Anxious and scattered; words keep running away from me.
I need to write—and yes, need is the correct word.
A physical need, like that for air or water? No. But I feel it, physically, if I’m not doing the one thing I know I can do.
And then it builds, of course: I can’t pull my mind together, which means I can’t string words together, which exacerbates the entropy.
Chicken-egg-chicken—doesn’t matter which came first; my sternum contracts, regardless.
I wasn’t sure what to pick: a poem which reflects my skittering, or something to distract me from it. Picked up this one, then that, then came across this poem by Frank Bidart.

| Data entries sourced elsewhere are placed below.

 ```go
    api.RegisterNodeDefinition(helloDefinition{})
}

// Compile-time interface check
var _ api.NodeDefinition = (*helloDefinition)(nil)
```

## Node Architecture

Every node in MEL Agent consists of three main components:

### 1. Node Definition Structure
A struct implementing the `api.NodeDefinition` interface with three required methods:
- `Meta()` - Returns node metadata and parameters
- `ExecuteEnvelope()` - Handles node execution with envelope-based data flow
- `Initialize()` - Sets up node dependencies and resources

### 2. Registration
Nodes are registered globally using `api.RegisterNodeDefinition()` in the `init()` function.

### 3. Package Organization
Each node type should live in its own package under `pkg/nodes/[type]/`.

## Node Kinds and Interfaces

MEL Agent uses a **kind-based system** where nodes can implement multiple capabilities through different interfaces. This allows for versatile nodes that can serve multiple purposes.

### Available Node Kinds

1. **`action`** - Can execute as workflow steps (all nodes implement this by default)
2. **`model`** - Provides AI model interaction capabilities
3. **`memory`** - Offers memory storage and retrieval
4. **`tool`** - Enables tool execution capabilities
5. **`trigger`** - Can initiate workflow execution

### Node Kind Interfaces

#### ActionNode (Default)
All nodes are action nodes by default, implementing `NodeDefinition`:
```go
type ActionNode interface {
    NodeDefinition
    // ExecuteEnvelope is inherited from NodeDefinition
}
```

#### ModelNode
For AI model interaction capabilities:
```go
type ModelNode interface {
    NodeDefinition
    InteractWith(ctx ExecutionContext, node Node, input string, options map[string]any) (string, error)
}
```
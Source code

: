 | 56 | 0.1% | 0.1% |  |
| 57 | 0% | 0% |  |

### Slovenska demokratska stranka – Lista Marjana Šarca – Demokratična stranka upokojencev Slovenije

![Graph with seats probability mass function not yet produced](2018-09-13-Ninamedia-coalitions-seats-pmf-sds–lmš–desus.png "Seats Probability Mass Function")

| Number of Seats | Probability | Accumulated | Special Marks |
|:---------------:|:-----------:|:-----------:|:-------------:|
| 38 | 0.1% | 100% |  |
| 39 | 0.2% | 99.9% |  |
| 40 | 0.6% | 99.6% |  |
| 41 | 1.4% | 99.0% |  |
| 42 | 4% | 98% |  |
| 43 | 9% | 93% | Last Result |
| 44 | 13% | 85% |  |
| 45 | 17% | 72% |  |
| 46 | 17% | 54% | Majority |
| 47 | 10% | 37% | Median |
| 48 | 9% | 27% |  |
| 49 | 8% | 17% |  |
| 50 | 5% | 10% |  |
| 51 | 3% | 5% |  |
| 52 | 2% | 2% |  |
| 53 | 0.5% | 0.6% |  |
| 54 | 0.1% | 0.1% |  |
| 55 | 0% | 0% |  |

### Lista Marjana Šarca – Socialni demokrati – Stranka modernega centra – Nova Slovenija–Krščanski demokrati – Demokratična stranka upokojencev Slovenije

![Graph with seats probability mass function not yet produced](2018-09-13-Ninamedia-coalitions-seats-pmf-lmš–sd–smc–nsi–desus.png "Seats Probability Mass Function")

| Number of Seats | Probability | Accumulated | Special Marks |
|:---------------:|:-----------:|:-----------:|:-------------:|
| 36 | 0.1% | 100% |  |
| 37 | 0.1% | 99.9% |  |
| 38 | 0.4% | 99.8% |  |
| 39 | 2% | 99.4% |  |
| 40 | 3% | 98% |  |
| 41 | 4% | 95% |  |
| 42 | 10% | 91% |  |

Not quite sure why I set this one aside; the poem itself seems incomplete to me, in need of one or two more goings-over to get it right.
And yet I set is aside, and yet I’m using it this week. Something is right about this.
Little Fugue
at birth you were handed a ticket
beneath every journey the ticket to this
journey in one direction
or say the body
is a conveyor belt, moving in one direction
slower or swifter than sight
at birth
you were handed a ticket, indecipherable
rectangle forgotten in your pocket
or say you stand upon a moving walkway
as if all you fear
is losing your
balance moving in one direction
beneath every journey the ticket to this
journey in one direction
Maybe that incompleteness is part of the point.
I love these lines, these will stay with me:
at birth
you were handed a ticket, indecipherable
rectangle forgotten in your pocket
Yes, it’s all given, so try to remember you are here, now.